## Work to be completed:
Return all of the data exactly as given.

## Source texts of formatted documents:
▼▼▼
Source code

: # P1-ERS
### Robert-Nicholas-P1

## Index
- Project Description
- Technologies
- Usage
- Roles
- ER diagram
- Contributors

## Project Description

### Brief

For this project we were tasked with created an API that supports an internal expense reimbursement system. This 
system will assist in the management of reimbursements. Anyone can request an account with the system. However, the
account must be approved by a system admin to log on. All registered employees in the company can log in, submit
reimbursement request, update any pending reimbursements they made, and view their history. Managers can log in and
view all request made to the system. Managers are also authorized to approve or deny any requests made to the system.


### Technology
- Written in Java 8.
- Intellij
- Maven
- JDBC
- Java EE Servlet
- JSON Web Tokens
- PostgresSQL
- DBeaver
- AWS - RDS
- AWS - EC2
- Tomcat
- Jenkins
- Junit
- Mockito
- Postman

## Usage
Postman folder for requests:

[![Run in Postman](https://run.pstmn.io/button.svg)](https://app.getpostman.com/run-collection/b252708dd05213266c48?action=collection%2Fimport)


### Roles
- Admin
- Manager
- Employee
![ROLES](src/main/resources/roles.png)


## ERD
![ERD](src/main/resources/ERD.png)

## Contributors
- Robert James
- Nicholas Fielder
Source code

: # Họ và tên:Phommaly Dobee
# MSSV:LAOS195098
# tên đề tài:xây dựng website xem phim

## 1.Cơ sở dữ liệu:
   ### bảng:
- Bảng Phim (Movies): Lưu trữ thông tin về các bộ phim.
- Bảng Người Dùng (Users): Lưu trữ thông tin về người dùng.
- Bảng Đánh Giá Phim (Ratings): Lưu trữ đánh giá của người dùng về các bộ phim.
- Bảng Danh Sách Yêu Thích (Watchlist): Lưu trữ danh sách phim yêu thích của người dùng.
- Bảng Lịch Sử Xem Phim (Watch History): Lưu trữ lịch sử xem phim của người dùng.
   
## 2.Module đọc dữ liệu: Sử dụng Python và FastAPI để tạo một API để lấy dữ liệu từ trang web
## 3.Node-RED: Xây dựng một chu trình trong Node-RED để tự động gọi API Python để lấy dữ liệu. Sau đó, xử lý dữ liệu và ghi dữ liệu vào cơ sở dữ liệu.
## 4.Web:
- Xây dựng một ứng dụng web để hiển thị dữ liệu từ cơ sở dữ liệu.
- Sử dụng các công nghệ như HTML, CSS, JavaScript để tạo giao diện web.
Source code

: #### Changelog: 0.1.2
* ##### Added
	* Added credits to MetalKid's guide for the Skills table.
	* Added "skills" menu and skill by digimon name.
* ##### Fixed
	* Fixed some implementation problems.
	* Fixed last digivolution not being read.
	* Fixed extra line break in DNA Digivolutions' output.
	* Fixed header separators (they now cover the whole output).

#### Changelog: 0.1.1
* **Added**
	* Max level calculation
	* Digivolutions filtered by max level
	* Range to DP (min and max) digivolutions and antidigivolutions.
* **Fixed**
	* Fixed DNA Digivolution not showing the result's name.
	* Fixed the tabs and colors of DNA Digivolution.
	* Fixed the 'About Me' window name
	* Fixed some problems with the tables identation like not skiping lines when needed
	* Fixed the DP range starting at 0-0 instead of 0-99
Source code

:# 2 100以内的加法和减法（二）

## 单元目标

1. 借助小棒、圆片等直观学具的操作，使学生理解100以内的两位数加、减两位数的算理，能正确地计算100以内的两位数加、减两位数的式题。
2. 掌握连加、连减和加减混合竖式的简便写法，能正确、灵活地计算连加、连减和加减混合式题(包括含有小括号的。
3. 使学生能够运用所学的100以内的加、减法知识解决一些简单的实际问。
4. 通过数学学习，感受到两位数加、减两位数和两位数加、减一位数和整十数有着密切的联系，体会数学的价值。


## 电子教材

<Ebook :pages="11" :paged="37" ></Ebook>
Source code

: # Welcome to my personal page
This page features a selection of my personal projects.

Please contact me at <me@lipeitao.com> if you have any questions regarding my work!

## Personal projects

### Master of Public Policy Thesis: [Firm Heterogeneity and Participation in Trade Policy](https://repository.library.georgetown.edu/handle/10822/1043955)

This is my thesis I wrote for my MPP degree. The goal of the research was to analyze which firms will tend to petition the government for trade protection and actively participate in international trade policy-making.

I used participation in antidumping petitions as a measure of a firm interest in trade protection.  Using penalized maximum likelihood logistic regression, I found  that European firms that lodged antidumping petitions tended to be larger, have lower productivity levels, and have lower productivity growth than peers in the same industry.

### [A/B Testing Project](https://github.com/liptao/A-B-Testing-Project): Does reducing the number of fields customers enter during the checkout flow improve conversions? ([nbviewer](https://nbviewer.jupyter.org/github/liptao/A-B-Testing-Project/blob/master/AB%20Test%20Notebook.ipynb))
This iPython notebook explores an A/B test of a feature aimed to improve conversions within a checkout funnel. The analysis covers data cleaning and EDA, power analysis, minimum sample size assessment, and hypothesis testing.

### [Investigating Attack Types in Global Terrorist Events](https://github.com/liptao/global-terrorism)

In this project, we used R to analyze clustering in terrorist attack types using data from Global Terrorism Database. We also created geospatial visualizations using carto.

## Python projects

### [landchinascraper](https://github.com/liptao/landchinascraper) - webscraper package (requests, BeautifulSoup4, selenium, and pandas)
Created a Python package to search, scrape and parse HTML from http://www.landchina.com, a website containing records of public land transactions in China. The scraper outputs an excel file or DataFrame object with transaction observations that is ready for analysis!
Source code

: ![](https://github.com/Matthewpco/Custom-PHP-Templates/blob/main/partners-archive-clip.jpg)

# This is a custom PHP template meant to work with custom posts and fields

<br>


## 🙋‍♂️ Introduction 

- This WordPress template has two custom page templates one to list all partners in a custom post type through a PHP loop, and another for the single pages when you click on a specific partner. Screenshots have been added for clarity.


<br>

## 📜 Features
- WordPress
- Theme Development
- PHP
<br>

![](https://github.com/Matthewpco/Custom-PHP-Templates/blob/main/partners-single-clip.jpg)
▲▲▲
## Task response:
Source code

: # P1-ERS
### Robert-Nicholas-P1

## Index
- Project Description
- Technologies
- Usage
- Roles
- ER diagram
- Contributors

## Project Description

### Brief

For this project we were tasked with created an API that supports an internal expense reimbursement system. This 
system will assist in the management of reimbursements. Anyone can request an account with the system. However, the
account must be approved by a system admin to log on. All registered employees in the company can log in, submit
reimbursement request, update any pending reimbursements they made, and view their history. Managers can log in and
view all request made to the system. Managers are also authorized to approve or deny any requests made to the system.


### Technology
- Written in Java 8.
- Intellij
- Maven
- JDBC
- Java EE Servlet
- JSON Web Tokens
- PostgresSQL
- DBeaver
- AWS - RDS
- AWS - EC2
- Tomcat
- Jenkins
- Junit
- Mockito
- Postman

## Usage
Postman folder for requests:

[![Run in Postman](https://run.pstmn.io/button.svg)](https://app.getpostman.com/run-collection/b252708dd05213266c48?action=collection%2Fimport)


### Roles
- Admin
- Manager
- Employee
![ROLES](src/main/resources/roles.png)


## ERD
![ERD](src/main/resources/ERD.png)

## Contributors
- Robert James
- Nicholas Fielder
Source code

: # Họ và tên:Phommaly Dobee
# MSSV:LAOS195098
# tên đề tài:xây dựng website xem phim

## 1.Cơ sở dữ liệu:
   ### bảng:
- Bảng Phim (Movies): Lưu trữ thông tin về các bộ phim.
- Bảng Người Dùng (Users): Lưu trữ thông tin về người dùng.
- Bảng Đánh Giá Phim (Ratings): Lưu trữ đánh giá của người dùng về các bộ phim.
- Bảng Danh Sách Yêu Thích (Watchlist): Lưu trữ danh sách phim yêu thích của người dùng.
- Bảng Lịch Sử Xem Phim (Watch History): Lưu trữ lịch sử xem phim của người dùng.
   
## 2.Module đọc dữ liệu: Sử dụng Python và FastAPI để tạo một API để lấy dữ liệu từ trang web
## 3.Node-RED: Xây dựng một chu trình trong Node-RED để tự động gọi API Python để lấy dữ liệu. Sau đó, xử lý dữ liệu và ghi dữ liệu vào cơ sở dữ liệu.
## 4.Web:
- Xây dựng một ứng dụng web để hiển thị dữ liệu từ cơ sở dữ liệu.
- Sử dụng các công nghệ như HTML, CSS, JavaScript để tạo giao diện web.
Source code

: #### Changelog: 0.1.2
* ##### Added
	* Added credits to MetalKid's guide for the Skills table.
	* Added "skills" menu and skill by digimon name.
* ##### Fixed
	* Fixed some implementation problems.
	* Fixed last digivolution not being read.
	* Fixed extra line break in DNA Digivolutions' output.
	* Fixed header separators (they now cover the whole output).

#### Changelog: 0.1.1
* **Added**
	* Max level calculation
	* Digivolutions filtered by max level
	* Range to DP (min and max) digivolutions and antidigivolutions.
* **Fixed**
	* Fixed DNA Digivolution not showing the result's name.
	* Fixed the tabs and colors of DNA Digivolution.
	* Fixed the 'About Me' window name
	* Fixed some problems with the tables identation like not skiping lines when needed
	* Fixed the DP range starting at 0-0 instead of 0-99
Source code

:# 2 100以内的加法和减法（二）

## 单元目标

1. 借助小棒、圆片等直观学具的操作，使学生理解100以内的两位数加、减两位数的算理，能正确地计算100以内的两位数加、减两位数的式题。
2. 掌握连加、连减和加减混合竖式的简便写法，能正确、灵活地计算连加、连减和加减混合式题(包括含有小括号的。
3. 使学生能够运用所学的100以内的加、减法知识解决一些简单的实际问。
4. 通过数学学习，感受到两位数加、减两位数和两位数加、减一位数和整十数有着密切的联系，体会数学的价值。


## 电子教材

<Ebook :pages="11" :paged="37" ></Ebook>
Source code

: # Welcome to my personal page
This page features a selection of my personal projects.

Please contact me at <me@lipeitao.com> if you have any questions regarding my work!

## Personal projects

### Master of Public Policy Thesis: [Firm Heterogeneity and Participation in Trade Policy](https://repository.library.georgetown.edu/handle/10822/1043955)

This is my thesis I wrote for my MPP degree. The goal of the research was to analyze which firms will tend to petition the government for trade protection and actively participate in international trade policy-making.

I used participation in antidumping petitions as a measure of a firm interest in trade protection.  Using penalized maximum likelihood logistic regression, I found  that European firms that lodged antidumping petitions tended to be larger, have lower productivity levels, and have lower productivity growth than peers in the same industry.

### [A/B Testing Project](https://github.com/liptao/A-B-Testing-Project): Does reducing the number of fields customers enter during the checkout flow improve conversions? ([nbviewer](https://nbviewer.jupyter.org/github/liptao/A-B-Testing-Project/blob/master/AB%20Test%20Notebook.ipynb))
This iPython notebook explores an A/B test of a feature aimed to improve conversions within a checkout funnel. The analysis covers data cleaning and EDA, power analysis, minimum sample size assessment, and hypothesis testing.

### [Investigating Attack Types in Global Terrorist Events](https://github.com/liptao/global-terrorism)

In this project, we used R to analyze clustering in terrorist attack types using data from Global Terrorism Database. We also created geospatial visualizations using carto.

## Python projects

### [landchinascraper](https://github.com/liptao/landchinascraper) - webscraper package (requests, BeautifulSoup4, selenium, and pandas)
Created a Python package to search, scrape and parse HTML from http://www.landchina.com, a website containing records of public land transactions in China. The scraper outputs an excel file or DataFrame object with transaction observations that is ready for analysis!
Source code

: ![](https://github.com/Matthewpco/Custom-PHP-Templates/blob/main/partners-archive-clip.jpg)

# This is a custom PHP template meant to work with custom posts and fields

<br>


## 🙋‍♂️ Introduction 

- This WordPress template has two custom page templates one to list all partners in a custom post type through a PHP loop, and another for the single pages when you click on a specific partner. Screenshots have been added for clarity.


<br>

## 📜 Features
- WordPress
- Theme Development
- PHP
<br>

![](https://github.com/Matthewpco/Custom-PHP-Templates/blob/main/partners-single-clip.jpg)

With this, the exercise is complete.